START INFORMATION PROVIDED

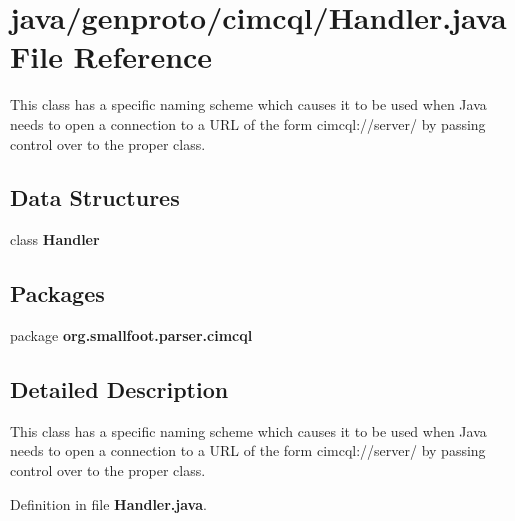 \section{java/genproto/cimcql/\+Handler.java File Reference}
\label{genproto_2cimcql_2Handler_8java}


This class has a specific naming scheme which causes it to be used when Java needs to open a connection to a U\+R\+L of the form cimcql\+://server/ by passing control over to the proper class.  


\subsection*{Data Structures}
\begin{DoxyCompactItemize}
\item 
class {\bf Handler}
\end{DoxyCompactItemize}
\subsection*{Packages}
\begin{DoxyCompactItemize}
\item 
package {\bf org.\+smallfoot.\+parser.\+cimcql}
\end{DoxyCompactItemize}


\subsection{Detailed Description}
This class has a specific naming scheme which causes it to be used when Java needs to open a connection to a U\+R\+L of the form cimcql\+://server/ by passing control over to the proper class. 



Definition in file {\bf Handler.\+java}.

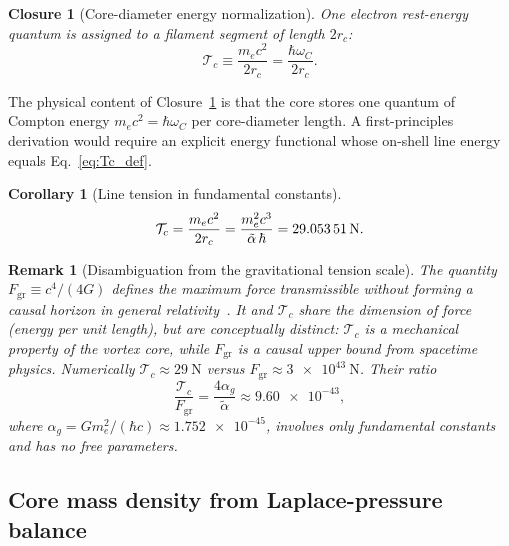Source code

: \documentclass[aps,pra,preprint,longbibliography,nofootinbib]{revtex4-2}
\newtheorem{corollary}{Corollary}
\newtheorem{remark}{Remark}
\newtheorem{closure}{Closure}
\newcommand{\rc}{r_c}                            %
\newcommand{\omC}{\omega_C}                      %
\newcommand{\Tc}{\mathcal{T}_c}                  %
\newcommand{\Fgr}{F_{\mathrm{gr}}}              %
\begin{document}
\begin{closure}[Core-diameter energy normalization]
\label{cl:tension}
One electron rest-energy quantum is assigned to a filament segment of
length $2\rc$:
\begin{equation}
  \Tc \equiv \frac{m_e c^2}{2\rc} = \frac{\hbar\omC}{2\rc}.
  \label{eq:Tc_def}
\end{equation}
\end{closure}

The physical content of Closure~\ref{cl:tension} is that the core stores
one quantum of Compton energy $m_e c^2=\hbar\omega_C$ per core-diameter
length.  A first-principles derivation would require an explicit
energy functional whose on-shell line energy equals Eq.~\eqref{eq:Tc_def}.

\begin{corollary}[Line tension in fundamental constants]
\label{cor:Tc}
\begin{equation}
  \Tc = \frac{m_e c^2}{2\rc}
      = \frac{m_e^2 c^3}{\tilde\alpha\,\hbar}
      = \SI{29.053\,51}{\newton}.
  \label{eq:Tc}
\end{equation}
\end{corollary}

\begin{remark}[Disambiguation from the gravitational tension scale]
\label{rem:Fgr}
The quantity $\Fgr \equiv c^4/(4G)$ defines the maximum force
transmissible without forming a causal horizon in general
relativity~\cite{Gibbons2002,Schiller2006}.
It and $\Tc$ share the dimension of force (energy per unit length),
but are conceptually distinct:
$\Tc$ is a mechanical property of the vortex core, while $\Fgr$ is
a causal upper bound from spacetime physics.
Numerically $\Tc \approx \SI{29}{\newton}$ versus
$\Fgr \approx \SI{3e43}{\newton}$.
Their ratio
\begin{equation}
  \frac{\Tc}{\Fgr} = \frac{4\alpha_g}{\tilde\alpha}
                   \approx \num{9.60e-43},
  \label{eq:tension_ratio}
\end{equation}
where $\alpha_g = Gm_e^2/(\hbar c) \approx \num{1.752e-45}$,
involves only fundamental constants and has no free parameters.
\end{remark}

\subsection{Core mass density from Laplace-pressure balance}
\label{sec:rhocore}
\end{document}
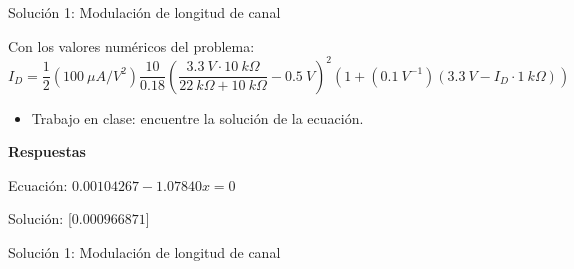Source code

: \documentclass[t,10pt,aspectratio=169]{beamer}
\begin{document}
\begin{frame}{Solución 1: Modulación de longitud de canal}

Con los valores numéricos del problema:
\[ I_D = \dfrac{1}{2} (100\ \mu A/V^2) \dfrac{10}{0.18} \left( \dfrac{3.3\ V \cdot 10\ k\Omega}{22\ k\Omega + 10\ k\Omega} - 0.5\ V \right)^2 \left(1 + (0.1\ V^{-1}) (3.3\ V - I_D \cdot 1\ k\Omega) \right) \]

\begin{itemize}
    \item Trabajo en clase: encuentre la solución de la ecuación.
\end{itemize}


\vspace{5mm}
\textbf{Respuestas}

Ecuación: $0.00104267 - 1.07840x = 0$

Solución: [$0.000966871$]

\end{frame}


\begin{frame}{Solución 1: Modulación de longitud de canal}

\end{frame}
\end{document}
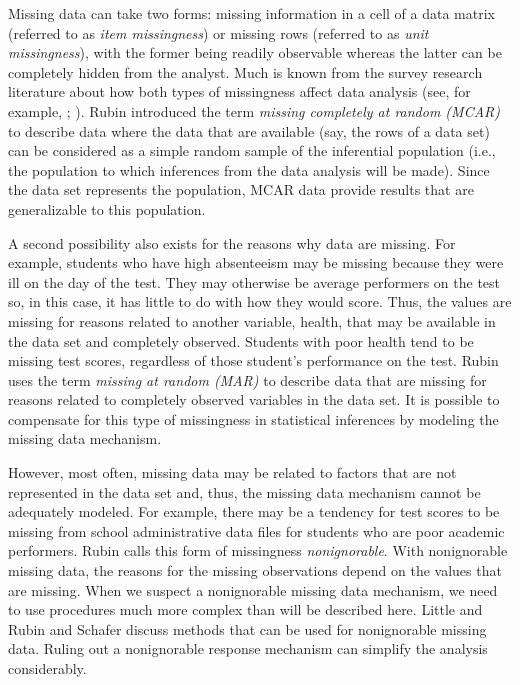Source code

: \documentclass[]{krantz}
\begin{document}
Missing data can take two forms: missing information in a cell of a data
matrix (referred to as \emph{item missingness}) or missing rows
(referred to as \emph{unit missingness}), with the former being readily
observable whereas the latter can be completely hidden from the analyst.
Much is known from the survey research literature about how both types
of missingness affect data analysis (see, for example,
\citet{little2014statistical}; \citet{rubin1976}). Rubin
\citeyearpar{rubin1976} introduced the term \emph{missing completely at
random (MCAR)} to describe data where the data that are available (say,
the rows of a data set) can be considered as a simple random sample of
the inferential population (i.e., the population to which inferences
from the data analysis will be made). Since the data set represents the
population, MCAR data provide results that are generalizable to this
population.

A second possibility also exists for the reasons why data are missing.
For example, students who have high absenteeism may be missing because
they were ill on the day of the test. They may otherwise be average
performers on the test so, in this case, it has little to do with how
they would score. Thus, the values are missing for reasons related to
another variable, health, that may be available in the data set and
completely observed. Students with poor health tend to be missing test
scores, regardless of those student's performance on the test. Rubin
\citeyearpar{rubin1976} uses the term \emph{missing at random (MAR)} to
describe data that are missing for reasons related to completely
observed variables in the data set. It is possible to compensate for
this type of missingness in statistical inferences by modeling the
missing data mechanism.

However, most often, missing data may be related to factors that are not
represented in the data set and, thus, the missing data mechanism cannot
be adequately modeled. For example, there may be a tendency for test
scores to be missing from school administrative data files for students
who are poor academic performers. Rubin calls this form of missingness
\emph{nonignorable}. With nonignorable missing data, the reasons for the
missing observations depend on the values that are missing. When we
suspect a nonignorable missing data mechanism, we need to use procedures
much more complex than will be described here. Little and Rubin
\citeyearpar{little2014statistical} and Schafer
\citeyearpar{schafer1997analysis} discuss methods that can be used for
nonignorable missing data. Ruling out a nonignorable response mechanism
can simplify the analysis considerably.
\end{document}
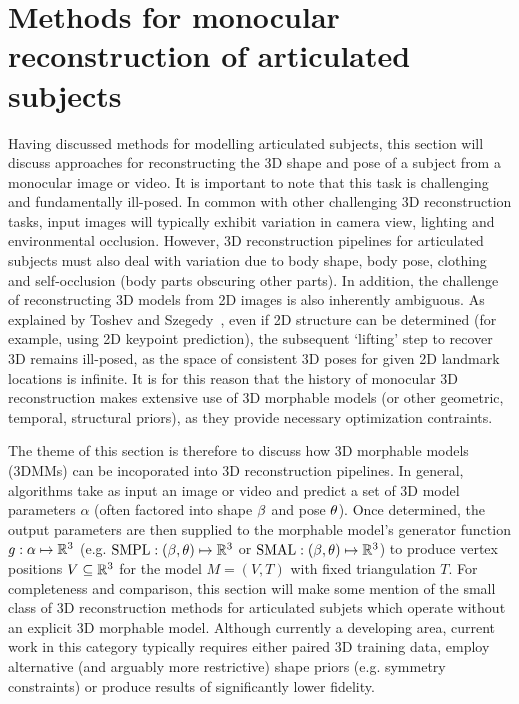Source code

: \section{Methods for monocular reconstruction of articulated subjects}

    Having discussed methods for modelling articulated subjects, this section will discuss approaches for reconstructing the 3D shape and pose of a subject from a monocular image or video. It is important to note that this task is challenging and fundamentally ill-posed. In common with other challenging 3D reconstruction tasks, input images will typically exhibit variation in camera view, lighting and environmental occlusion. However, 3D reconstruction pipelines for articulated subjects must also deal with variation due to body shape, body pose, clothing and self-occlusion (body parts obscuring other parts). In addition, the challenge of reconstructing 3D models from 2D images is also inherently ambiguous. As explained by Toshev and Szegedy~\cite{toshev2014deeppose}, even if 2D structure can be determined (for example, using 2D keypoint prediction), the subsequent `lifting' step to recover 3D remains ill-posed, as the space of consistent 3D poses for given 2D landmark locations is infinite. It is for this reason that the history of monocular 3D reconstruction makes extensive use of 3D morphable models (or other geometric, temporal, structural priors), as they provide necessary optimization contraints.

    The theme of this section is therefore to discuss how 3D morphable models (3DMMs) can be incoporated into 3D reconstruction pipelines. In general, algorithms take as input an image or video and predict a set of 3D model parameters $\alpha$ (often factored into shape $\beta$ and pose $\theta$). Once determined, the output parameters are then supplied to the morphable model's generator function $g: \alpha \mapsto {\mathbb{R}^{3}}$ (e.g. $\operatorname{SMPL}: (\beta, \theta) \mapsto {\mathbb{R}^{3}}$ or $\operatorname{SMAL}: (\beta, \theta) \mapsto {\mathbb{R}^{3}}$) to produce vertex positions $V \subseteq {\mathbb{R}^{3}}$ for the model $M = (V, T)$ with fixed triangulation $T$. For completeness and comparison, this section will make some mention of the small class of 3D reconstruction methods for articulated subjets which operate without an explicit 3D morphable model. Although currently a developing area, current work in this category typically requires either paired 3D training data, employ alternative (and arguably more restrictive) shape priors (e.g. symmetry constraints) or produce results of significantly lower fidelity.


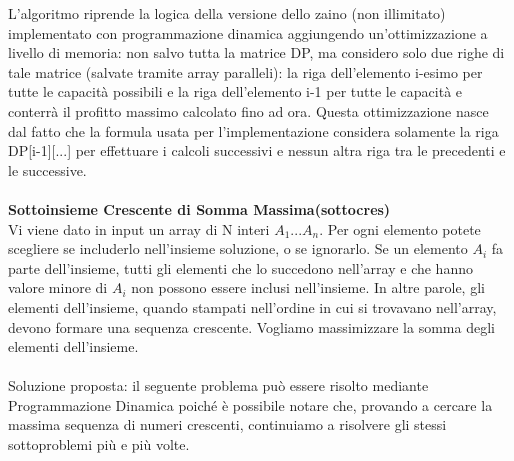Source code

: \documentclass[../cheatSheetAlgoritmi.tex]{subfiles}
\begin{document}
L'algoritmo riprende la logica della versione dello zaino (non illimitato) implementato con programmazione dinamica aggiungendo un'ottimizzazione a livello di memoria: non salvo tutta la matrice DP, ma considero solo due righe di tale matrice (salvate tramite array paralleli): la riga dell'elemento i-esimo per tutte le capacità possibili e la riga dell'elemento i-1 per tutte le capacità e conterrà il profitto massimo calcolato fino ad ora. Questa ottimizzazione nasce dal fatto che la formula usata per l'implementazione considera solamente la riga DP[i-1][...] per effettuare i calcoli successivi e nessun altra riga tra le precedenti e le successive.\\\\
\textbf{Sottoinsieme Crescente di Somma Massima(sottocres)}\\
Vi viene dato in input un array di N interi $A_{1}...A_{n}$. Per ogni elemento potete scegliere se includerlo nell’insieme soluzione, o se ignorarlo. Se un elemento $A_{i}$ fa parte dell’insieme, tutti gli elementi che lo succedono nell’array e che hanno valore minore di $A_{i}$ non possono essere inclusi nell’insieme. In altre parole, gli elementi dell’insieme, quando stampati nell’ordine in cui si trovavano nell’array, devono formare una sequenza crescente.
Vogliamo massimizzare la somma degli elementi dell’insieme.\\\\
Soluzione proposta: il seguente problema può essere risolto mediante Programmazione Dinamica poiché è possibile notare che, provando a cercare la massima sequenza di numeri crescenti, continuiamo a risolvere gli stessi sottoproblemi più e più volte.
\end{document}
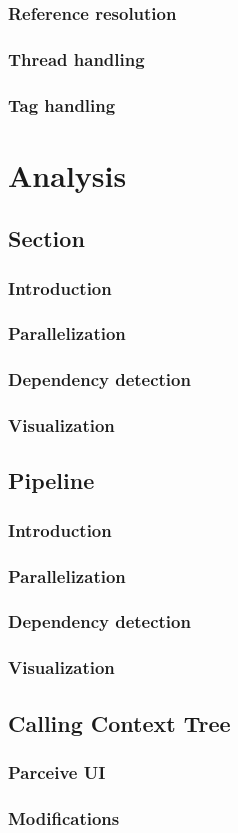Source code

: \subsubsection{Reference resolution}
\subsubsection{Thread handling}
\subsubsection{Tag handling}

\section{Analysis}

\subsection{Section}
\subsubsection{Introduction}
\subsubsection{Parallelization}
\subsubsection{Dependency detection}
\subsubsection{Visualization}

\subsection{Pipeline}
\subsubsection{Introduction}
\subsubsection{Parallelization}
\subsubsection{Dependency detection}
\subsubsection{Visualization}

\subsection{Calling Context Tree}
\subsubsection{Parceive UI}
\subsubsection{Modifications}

END INFORMATION PROVIDED

_WHAT IS EXPECTED_
Copy every line of the material above in which the string "length" can be found.

_FINAL ANSWER_
length $2\rc$:
length.  A first-principles derivation would require an explicit
It and $\Tc$ share the dimension of force (energy per unit length),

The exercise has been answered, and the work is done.